• U.S. Trade Representative Jamieson Greer frames Washington's goal as achieving more "balanced, managed trade" with China, emphasizing structured purchase commitments and reciprocal market access.
  • A tariff truce, extended through November 2026, has slashed reciprocal rates from peak levels of 145% (U.S.) and 125% (China) to around 10% for most goods, easing pressure on exporters and consumers.
  • The de-escalation follows a major 2025 escalation, with ongoing negotiations focused on codifying enforcement mechanisms and sector-specific agreements, particularly in agriculture and energy.

U.S. Trade Representative Jamieson Greer has articulated Washington's objective in the current U.S.–China trade negotiations as pursuing more "balanced, managed trade" with Beijing, according to people familiar with the discussions.

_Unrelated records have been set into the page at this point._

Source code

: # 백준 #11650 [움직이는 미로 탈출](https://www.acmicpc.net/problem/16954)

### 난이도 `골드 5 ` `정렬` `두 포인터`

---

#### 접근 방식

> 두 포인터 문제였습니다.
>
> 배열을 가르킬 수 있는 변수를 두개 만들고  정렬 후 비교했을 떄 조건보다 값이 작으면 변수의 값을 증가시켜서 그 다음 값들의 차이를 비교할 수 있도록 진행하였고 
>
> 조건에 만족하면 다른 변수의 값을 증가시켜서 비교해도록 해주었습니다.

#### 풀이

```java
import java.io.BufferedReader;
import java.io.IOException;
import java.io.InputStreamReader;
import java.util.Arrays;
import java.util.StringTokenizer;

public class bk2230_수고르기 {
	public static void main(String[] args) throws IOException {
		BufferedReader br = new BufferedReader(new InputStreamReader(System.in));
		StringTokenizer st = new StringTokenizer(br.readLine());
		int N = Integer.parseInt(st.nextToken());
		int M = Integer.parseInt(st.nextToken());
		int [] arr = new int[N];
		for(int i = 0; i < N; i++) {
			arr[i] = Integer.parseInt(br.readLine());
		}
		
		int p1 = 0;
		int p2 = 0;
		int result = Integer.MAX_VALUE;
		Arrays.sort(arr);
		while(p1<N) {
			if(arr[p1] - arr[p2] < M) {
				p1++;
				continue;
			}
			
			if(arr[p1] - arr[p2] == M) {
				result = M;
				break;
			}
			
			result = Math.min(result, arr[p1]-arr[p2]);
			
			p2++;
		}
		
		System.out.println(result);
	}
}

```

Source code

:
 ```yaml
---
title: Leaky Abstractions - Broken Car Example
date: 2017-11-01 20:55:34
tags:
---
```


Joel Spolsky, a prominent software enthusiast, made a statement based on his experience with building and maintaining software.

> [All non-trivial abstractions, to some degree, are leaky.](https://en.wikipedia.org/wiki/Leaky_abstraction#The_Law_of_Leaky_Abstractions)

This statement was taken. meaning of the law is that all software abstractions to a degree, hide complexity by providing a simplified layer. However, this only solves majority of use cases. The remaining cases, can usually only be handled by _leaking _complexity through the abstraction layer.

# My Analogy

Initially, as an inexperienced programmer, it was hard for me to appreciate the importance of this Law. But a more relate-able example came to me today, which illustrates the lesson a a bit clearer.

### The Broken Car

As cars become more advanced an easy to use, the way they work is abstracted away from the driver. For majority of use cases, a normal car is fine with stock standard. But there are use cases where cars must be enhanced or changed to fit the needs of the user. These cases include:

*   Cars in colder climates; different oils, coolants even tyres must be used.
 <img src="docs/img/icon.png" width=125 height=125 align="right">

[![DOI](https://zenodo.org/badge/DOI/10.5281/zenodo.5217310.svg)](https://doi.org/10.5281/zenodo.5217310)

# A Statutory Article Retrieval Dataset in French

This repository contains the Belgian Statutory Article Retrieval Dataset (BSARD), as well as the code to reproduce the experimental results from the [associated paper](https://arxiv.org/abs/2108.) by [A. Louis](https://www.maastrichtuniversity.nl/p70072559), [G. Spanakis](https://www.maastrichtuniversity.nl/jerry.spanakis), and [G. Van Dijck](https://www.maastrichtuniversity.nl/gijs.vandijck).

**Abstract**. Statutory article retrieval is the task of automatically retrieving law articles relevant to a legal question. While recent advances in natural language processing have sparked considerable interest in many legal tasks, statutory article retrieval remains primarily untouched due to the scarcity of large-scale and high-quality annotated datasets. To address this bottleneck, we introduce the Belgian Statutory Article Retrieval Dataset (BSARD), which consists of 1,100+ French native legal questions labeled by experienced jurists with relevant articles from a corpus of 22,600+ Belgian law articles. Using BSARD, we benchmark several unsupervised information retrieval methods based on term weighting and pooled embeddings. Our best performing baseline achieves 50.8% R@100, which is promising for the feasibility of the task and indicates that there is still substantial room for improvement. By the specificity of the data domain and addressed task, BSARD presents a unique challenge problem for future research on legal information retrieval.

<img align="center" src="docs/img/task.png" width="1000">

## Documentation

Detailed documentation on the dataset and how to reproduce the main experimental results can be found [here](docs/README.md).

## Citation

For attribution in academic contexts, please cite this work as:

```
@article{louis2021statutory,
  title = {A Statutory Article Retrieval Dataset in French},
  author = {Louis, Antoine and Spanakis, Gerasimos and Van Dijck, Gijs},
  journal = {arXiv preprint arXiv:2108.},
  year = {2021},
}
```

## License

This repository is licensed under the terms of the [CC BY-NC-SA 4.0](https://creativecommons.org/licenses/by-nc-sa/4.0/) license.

This framing comes amid a fragile truce that has significantly reduced bilateral tariffs after a sharp escalation earlier this year, offering a respite to global supply chains and export-dependent sectors.

On May 12, 2025, after talks in Geneva involving U.S. Treasury Secretary Scott Bessent and Ambassador Greer, the two sides agreed to slash reciprocal tariffs from peak levels—145% imposed by the U.S. and 125% by China—to around 10% for most goods, initiating a 90-day truce. The U.S. maintained a separate 20% "fentanyl" tariff on Chinese goods, pushing the effective rate on many imports to 30% initially. Following two extensions, an October 30, 2025 summit in Busan between former President Donald Trump and Chinese leader Xi Jinping locked in the 10% reciprocal tariffs for one year, through November 10, 2026, with the U.S. cutting the fentanyl tariff to 10%. In return, China lifted retaliatory tariffs of 10–15% on U.S. agricultural goods and extended some tariff exemptions on U.S. imports through at least end-2026.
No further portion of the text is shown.